## [PROBLEM STATEMENT]
Some of the lines below need repeating. Reproduce exactly those between the lines holding "- [ ] Create" and "laws: By the", inclusive.

★ ★ ★ ★ ★ ★ ★

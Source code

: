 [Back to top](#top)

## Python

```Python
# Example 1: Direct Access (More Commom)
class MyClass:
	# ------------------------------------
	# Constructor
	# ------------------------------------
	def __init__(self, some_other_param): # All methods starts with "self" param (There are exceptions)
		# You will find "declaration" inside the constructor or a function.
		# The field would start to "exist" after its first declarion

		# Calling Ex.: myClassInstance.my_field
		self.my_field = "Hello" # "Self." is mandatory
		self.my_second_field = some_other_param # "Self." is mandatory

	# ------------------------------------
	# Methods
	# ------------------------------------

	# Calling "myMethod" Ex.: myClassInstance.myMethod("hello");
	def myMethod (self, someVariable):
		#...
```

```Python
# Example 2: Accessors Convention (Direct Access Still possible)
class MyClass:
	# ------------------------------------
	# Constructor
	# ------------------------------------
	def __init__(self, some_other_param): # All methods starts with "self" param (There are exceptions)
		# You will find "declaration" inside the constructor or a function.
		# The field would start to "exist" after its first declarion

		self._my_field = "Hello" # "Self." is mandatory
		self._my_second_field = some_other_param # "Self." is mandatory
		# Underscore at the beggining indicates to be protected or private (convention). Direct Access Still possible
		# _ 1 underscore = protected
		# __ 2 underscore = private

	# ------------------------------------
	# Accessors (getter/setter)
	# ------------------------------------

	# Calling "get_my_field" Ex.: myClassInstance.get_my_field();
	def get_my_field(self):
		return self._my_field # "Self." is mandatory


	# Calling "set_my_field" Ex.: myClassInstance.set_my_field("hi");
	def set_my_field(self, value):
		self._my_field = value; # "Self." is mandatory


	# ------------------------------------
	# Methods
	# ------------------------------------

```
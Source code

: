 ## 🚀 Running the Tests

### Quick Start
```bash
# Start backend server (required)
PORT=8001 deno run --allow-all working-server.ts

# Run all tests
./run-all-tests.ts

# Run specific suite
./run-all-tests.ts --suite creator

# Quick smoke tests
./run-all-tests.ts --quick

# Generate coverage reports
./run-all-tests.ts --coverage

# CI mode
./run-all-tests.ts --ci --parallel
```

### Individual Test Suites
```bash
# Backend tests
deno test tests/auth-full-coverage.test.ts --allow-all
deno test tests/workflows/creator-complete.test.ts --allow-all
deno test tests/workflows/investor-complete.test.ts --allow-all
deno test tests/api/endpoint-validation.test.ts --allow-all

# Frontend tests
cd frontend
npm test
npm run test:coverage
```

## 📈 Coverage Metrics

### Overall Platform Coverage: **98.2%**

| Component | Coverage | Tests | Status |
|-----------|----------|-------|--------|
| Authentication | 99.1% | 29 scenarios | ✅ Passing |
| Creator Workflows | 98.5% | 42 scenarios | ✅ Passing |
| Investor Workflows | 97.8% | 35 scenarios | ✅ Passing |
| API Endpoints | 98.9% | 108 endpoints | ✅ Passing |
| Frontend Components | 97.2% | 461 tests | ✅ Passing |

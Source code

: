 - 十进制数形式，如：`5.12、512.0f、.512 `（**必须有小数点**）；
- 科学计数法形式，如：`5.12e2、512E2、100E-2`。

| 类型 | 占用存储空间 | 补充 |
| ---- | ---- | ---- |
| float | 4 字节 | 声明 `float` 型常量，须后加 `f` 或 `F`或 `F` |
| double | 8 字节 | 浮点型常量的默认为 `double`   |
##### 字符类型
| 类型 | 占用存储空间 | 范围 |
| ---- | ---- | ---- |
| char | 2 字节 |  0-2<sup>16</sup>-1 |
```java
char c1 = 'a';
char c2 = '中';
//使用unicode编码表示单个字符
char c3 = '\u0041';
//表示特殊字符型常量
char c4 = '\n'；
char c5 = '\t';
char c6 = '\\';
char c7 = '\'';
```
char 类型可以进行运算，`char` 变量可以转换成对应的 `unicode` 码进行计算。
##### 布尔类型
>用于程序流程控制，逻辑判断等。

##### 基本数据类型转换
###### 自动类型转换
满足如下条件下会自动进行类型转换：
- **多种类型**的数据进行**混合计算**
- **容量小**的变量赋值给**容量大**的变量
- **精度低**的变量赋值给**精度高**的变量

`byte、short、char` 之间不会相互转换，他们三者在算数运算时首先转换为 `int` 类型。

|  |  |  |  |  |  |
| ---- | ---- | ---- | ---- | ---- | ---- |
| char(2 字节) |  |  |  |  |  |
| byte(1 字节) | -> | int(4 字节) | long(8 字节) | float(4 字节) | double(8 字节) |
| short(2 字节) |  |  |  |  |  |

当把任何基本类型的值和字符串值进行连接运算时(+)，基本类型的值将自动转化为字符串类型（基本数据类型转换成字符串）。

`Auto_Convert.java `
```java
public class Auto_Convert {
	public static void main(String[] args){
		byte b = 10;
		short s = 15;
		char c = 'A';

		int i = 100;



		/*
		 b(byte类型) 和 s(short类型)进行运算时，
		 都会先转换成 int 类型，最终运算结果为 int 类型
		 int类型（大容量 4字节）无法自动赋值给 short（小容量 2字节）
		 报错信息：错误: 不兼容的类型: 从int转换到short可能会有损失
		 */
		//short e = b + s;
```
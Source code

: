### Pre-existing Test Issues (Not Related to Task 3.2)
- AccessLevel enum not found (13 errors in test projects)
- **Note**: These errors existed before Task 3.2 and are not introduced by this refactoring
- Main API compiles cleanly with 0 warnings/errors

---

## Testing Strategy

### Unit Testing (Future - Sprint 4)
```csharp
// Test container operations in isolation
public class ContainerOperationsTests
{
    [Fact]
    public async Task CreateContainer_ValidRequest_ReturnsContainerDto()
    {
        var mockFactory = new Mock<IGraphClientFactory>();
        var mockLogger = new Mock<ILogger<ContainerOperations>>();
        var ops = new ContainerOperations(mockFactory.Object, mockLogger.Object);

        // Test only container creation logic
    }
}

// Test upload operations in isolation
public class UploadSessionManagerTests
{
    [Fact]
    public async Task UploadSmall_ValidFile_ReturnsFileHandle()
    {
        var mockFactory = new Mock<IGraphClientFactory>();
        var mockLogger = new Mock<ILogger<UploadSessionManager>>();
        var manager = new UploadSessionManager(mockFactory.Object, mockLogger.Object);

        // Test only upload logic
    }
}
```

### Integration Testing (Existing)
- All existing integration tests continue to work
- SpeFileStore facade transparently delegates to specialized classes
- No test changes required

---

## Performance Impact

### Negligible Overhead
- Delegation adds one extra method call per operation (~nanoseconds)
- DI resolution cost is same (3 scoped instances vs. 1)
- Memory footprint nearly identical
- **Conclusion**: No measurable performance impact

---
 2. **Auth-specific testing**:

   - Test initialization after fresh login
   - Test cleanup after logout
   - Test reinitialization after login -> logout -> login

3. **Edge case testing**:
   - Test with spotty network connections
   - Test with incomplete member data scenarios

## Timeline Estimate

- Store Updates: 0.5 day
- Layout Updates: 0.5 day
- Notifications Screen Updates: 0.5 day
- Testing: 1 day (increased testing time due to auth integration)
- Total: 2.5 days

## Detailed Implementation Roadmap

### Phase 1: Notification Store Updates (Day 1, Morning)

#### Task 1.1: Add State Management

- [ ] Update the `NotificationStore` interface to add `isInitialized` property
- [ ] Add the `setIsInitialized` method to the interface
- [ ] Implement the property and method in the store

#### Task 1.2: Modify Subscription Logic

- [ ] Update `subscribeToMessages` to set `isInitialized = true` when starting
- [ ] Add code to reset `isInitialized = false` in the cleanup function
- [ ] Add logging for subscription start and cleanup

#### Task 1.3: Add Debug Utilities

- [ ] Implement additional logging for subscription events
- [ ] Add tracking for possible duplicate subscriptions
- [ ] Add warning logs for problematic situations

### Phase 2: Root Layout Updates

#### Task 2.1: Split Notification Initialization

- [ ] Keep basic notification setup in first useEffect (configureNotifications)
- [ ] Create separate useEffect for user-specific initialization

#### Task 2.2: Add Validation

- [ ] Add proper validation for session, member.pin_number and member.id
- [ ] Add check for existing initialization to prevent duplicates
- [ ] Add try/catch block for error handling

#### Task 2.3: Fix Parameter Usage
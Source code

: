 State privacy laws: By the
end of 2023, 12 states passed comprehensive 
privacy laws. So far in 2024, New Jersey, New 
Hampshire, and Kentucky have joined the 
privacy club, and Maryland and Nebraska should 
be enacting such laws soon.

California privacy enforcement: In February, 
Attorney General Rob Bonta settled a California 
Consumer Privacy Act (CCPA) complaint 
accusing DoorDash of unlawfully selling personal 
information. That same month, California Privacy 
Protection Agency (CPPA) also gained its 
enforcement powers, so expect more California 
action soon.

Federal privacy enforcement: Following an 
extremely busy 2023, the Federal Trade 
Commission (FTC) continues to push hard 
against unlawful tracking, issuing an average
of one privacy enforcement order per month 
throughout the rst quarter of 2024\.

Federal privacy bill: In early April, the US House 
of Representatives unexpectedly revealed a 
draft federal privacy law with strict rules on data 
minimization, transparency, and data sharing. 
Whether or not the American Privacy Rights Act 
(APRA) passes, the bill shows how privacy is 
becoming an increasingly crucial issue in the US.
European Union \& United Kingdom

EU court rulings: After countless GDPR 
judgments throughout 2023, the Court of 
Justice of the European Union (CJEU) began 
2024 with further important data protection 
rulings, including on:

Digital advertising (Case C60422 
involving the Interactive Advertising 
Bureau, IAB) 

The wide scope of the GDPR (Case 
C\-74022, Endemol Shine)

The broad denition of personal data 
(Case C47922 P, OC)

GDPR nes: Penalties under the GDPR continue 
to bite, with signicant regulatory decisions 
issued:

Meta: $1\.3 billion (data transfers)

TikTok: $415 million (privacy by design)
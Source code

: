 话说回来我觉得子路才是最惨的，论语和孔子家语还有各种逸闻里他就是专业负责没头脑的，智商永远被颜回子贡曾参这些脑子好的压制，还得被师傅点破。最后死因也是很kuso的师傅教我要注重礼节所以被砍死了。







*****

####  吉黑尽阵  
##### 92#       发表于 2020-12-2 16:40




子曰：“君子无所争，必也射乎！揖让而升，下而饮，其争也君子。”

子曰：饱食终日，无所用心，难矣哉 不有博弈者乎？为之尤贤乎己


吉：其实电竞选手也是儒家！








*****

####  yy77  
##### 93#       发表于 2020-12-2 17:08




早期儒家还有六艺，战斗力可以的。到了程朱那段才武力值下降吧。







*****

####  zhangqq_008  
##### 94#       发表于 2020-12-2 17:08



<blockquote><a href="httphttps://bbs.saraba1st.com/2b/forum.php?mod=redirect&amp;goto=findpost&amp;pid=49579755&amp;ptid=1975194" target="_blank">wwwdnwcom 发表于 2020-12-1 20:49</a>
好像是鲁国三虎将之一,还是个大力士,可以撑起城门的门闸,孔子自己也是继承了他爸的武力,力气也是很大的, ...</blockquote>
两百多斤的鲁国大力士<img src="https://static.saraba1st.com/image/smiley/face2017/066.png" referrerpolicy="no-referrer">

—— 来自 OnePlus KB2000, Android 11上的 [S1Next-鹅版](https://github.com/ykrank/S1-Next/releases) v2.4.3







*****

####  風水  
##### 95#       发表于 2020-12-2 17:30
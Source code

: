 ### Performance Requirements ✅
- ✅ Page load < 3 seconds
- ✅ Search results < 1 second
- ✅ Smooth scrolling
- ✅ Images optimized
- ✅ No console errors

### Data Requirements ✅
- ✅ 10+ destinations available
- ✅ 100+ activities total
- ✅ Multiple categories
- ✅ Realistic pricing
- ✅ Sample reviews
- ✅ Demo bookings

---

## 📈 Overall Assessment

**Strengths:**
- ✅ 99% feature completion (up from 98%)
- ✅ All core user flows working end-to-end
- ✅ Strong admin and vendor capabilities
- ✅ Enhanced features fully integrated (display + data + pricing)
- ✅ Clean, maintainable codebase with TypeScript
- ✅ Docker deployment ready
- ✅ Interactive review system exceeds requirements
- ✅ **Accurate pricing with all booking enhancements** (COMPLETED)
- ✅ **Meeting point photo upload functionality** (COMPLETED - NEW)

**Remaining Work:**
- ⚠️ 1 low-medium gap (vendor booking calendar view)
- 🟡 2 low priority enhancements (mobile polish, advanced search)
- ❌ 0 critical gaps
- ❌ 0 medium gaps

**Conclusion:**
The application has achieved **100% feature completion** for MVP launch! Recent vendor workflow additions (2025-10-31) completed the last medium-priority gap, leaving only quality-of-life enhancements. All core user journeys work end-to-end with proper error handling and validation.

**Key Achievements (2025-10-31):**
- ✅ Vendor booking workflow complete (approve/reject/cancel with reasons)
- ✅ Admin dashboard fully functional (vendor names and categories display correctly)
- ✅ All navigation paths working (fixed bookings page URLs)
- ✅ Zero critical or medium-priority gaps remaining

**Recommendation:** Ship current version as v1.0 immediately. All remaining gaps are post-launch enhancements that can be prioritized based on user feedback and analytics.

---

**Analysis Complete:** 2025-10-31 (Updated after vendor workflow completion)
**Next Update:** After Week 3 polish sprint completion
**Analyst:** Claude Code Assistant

★ ★ ★ ★ ★ ★ ★

## [RESULT]
- [ ] Create separate useEffect for user-specific initialization

#### Task 2.2: Add Validation

- [ ] Add proper validation for session, member.pin_number and member.id
- [ ] Add check for existing initialization to prevent duplicates
- [ ] Add try/catch block for error handling

#### Task 2.3: Fix Parameter Usage
Source code

: State privacy laws: By the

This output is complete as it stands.